## About this exercise:
Retype word for word the lines of the data below, from the first to the one bearing "1.0.1 | 2023/02/26", with that one included.

□ □ □ □ □

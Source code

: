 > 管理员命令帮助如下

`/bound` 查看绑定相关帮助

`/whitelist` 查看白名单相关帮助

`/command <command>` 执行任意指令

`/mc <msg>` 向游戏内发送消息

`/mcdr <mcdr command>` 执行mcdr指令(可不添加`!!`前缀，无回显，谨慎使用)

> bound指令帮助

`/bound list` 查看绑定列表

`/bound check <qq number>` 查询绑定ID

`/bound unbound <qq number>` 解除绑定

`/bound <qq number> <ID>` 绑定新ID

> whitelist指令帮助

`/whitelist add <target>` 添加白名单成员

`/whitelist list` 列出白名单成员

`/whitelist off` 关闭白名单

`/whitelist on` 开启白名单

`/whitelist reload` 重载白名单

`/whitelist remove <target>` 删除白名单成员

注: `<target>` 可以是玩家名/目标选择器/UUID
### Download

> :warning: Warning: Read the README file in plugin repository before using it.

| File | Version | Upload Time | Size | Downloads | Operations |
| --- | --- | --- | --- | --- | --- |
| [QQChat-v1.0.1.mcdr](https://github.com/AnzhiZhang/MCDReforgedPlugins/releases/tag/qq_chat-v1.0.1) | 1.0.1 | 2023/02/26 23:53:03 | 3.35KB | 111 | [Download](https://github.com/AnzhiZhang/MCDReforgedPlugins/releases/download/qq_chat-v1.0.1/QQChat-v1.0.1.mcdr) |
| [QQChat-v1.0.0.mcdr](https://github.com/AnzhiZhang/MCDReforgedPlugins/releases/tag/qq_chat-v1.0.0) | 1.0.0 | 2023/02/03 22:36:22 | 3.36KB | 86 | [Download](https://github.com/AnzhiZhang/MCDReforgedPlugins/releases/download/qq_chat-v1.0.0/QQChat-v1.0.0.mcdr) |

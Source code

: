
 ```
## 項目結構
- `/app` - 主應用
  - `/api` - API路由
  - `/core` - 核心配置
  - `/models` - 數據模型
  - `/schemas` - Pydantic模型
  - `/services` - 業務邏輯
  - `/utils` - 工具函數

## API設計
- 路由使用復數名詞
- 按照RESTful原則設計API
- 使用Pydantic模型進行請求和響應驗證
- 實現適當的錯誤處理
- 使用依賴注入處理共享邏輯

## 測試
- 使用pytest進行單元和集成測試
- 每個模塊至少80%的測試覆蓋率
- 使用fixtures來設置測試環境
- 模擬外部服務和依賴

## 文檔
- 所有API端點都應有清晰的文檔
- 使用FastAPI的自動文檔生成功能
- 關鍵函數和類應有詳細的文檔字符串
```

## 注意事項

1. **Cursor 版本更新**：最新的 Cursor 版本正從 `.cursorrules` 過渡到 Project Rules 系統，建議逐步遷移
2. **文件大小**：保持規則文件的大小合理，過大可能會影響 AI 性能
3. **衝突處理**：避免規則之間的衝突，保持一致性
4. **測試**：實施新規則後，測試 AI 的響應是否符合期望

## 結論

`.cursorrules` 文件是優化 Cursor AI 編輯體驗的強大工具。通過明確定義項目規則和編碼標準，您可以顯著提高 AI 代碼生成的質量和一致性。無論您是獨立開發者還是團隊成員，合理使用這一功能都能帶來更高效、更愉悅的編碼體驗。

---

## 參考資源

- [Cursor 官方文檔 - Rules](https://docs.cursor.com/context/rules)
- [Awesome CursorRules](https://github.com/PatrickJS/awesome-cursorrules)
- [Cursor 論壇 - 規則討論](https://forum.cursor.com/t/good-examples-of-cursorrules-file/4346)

□ □ □ □ □

## Answer below:
Source code

: > 管理员命令帮助如下

`/bound` 查看绑定相关帮助

`/whitelist` 查看白名单相关帮助

`/command <command>` 执行任意指令

`/mc <msg>` 向游戏内发送消息

`/mcdr <mcdr command>` 执行mcdr指令(可不添加`!!`前缀，无回显，谨慎使用)

> bound指令帮助

`/bound list` 查看绑定列表

`/bound check <qq number>` 查询绑定ID

`/bound unbound <qq number>` 解除绑定

`/bound <qq number> <ID>` 绑定新ID

> whitelist指令帮助

`/whitelist add <target>` 添加白名单成员

`/whitelist list` 列出白名单成员

`/whitelist off` 关闭白名单

`/whitelist on` 开启白名单

`/whitelist reload` 重载白名单

`/whitelist remove <target>` 删除白名单成员

注: `<target>` 可以是玩家名/目标选择器/UUID
### Download

> :warning: Warning: Read the README file in plugin repository before using it.

| File | Version | Upload Time | Size | Downloads | Operations |
| --- | --- | --- | --- | --- | --- |
| [QQChat-v1.0.1.mcdr](https://github.com/AnzhiZhang/MCDReforgedPlugins/releases/tag/qq_chat-v1.0.1) | 1.0.1 | 2023/02/26 23:53:03 | 3.35KB | 111 | [Download](https://github.com/AnzhiZhang/MCDReforgedPlugins/releases/download/qq_chat-v1.0.1/QQChat-v1.0.1.mcdr) |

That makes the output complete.